Updated by admin over 13 years ago
If you already have email addresses that gates to SMS or would like BitFolk's Nagios to use curl to poke at something with GET or POST then I am happy to configure this, just send a support ticket.
There is not much prospect of sharing AQL account credit between BiTFolk ad yourself without AQL's agreement, unless you are willing to give us your AQL credentials to send you an SMS.
I currently use AQL to send BitFolk alerts to myself, but I'm thinking of switching to http://www.textmarketer.co.uk/sms-gateway.htm as they are cheaper and a few people have reported they're happy with them.

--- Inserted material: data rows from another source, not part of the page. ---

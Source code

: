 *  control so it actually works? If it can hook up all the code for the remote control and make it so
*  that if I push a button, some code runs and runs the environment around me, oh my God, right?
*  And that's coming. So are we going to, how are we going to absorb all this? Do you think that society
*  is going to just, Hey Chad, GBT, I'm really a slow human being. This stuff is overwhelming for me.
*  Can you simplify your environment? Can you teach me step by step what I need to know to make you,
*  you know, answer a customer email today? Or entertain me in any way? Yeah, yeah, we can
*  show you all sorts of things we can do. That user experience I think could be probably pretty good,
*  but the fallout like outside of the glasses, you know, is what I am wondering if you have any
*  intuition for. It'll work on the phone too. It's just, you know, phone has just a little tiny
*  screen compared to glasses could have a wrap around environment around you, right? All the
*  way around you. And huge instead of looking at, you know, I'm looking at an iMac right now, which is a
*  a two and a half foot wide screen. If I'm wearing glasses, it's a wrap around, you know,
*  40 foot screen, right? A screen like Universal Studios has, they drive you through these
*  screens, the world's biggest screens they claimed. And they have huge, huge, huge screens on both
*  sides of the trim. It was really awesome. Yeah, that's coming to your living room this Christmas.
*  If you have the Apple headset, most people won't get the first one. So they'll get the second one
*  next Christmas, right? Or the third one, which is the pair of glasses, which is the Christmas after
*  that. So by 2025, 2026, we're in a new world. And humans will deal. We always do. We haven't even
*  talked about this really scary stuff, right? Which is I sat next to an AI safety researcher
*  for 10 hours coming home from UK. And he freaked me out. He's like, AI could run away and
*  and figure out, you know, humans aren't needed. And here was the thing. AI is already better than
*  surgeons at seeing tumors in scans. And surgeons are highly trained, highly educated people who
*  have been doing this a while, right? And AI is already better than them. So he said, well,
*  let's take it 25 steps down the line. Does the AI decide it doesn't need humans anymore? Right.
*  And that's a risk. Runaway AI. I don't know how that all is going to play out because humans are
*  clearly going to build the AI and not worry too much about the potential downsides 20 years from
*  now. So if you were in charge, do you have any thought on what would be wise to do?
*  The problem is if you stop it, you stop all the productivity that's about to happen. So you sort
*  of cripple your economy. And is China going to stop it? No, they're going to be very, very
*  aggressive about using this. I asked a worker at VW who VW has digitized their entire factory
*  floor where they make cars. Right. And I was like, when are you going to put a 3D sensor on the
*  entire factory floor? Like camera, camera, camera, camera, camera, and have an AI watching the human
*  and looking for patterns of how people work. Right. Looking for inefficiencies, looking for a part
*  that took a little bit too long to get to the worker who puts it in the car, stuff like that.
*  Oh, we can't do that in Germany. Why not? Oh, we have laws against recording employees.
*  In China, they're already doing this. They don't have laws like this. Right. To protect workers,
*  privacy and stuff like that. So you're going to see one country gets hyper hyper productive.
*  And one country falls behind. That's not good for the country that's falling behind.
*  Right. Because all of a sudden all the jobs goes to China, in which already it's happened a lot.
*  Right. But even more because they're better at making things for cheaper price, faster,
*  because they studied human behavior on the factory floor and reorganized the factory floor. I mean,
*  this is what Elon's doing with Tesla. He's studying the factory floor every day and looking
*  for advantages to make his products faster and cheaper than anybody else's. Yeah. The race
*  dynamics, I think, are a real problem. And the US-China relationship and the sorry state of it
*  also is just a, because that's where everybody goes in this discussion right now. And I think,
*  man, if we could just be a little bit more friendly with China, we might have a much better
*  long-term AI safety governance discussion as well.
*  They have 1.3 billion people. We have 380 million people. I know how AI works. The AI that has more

Updated by robert over 13 years ago
Most of the major mobile phone providers allow you to send text messages for free by e-mailing a particular address. This could be used initially to provide this functionality for most users with minimal development cost, while an alternative for users of other networks is developed (or maybe just ignored).
http://www.mutube.com/projects/open-email-to-sms/gateway-list/
http://www.livejournal.com/tools/textmessage.bml?mode=details
Updated by maltose over 13 years ago
A more generic/extensible way of doing this would be to implement an alerts infrastructure using XMPP. You could then implement different alert destinations (Email, SMS, Twitter/Identica, etc) by using appropriate XMPP gateway components, and alert sources with simple XMPP component bots. For user generated alerts, users would generate their alerts as XMPP messages originating from their VPS by whatever mechanism they choose (e.g. run an XMPP client, configure their own XMPP server to communicate with the alerts system, use an XMPP plugin for their favoured server software (if available), or simply code up their own component bot - XMPP is fairly simple and there are libraries for most (all?) common languages).